* Pictures paired with source code:
%%
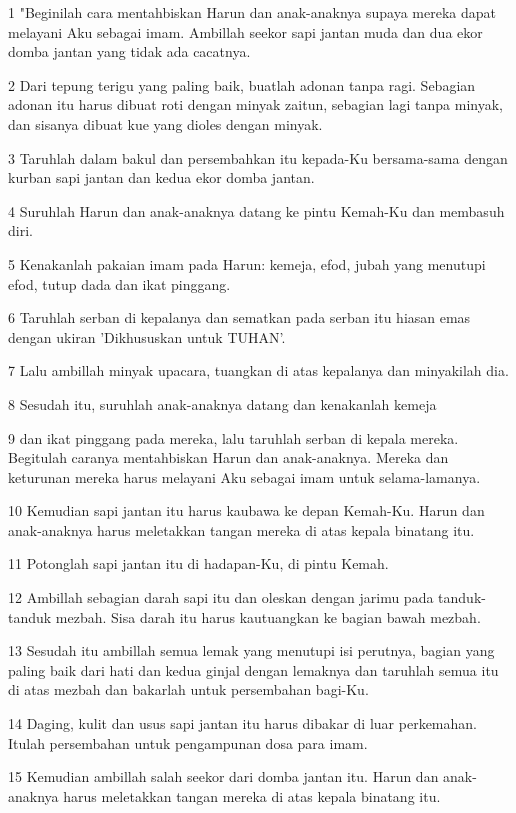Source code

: \par 1 "Beginilah cara mentahbiskan Harun dan anak-anaknya supaya mereka dapat melayani Aku sebagai imam. Ambillah seekor sapi jantan muda dan dua ekor domba jantan yang tidak ada cacatnya.
\par 2 Dari tepung terigu yang paling baik, buatlah adonan tanpa ragi. Sebagian adonan itu harus dibuat roti dengan minyak zaitun, sebagian lagi tanpa minyak, dan sisanya dibuat kue yang dioles dengan minyak.
\par 3 Taruhlah dalam bakul dan persembahkan itu kepada-Ku bersama-sama dengan kurban sapi jantan dan kedua ekor domba jantan.
\par 4 Suruhlah Harun dan anak-anaknya datang ke pintu Kemah-Ku dan membasuh diri.
\par 5 Kenakanlah pakaian imam pada Harun: kemeja, efod, jubah yang menutupi efod, tutup dada dan ikat pinggang.
\par 6 Taruhlah serban di kepalanya dan sematkan pada serban itu hiasan emas dengan ukiran 'Dikhususkan untuk TUHAN'.
\par 7 Lalu ambillah minyak upacara, tuangkan di atas kepalanya dan minyakilah dia.
\par 8 Sesudah itu, suruhlah anak-anaknya datang dan kenakanlah kemeja
\par 9 dan ikat pinggang pada mereka, lalu taruhlah serban di kepala mereka. Begitulah caranya mentahbiskan Harun dan anak-anaknya. Mereka dan keturunan mereka harus melayani Aku sebagai imam untuk selama-lamanya.
\par 10 Kemudian sapi jantan itu harus kaubawa ke depan Kemah-Ku. Harun dan anak-anaknya harus meletakkan tangan mereka di atas kepala binatang itu.
\par 11 Potonglah sapi jantan itu di hadapan-Ku, di pintu Kemah.
\par 12 Ambillah sebagian darah sapi itu dan oleskan dengan jarimu pada tanduk-tanduk mezbah. Sisa darah itu harus kautuangkan ke bagian bawah mezbah.
\par 13 Sesudah itu ambillah semua lemak yang menutupi isi perutnya, bagian yang paling baik dari hati dan kedua ginjal dengan lemaknya dan taruhlah semua itu di atas mezbah dan bakarlah untuk persembahan bagi-Ku.
\par 14 Daging, kulit dan usus sapi jantan itu harus dibakar di luar perkemahan. Itulah persembahan untuk pengampunan dosa para imam.
\par 15 Kemudian ambillah salah seekor dari domba jantan itu. Harun dan anak-anaknya harus meletakkan tangan mereka di atas kepala binatang itu.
%%
Print all records verbatim, excluding pictures.

* Result:
Source code

: \par 1 "Beginilah cara mentahbiskan Harun dan anak-anaknya supaya mereka dapat melayani Aku sebagai imam. Ambillah seekor sapi jantan muda dan dua ekor domba jantan yang tidak ada cacatnya.
\par 2 Dari tepung terigu yang paling baik, buatlah adonan tanpa ragi. Sebagian adonan itu harus dibuat roti dengan minyak zaitun, sebagian lagi tanpa minyak, dan sisanya dibuat kue yang dioles dengan minyak.
\par 3 Taruhlah dalam bakul dan persembahkan itu kepada-Ku bersama-sama dengan kurban sapi jantan dan kedua ekor domba jantan.
\par 4 Suruhlah Harun dan anak-anaknya datang ke pintu Kemah-Ku dan membasuh diri.
\par 5 Kenakanlah pakaian imam pada Harun: kemeja, efod, jubah yang menutupi efod, tutup dada dan ikat pinggang.
\par 6 Taruhlah serban di kepalanya dan sematkan pada serban itu hiasan emas dengan ukiran 'Dikhususkan untuk TUHAN'.
\par 7 Lalu ambillah minyak upacara, tuangkan di atas kepalanya dan minyakilah dia.
\par 8 Sesudah itu, suruhlah anak-anaknya datang dan kenakanlah kemeja
\par 9 dan ikat pinggang pada mereka, lalu taruhlah serban di kepala mereka. Begitulah caranya mentahbiskan Harun dan anak-anaknya. Mereka dan keturunan mereka harus melayani Aku sebagai imam untuk selama-lamanya.
\par 10 Kemudian sapi jantan itu harus kaubawa ke depan Kemah-Ku. Harun dan anak-anaknya harus meletakkan tangan mereka di atas kepala binatang itu.
\par 11 Potonglah sapi jantan itu di hadapan-Ku, di pintu Kemah.
\par 12 Ambillah sebagian darah sapi itu dan oleskan dengan jarimu pada tanduk-tanduk mezbah. Sisa darah itu harus kautuangkan ke bagian bawah mezbah.
\par 13 Sesudah itu ambillah semua lemak yang menutupi isi perutnya, bagian yang paling baik dari hati dan kedua ginjal dengan lemaknya dan taruhlah semua itu di atas mezbah dan bakarlah untuk persembahan bagi-Ku.
\par 14 Daging, kulit dan usus sapi jantan itu harus dibakar di luar perkemahan. Itulah persembahan untuk pengampunan dosa para imam.
\par 15 Kemudian ambillah salah seekor dari domba jantan itu. Harun dan anak-anaknya harus meletakkan tangan mereka di atas kepala binatang itu.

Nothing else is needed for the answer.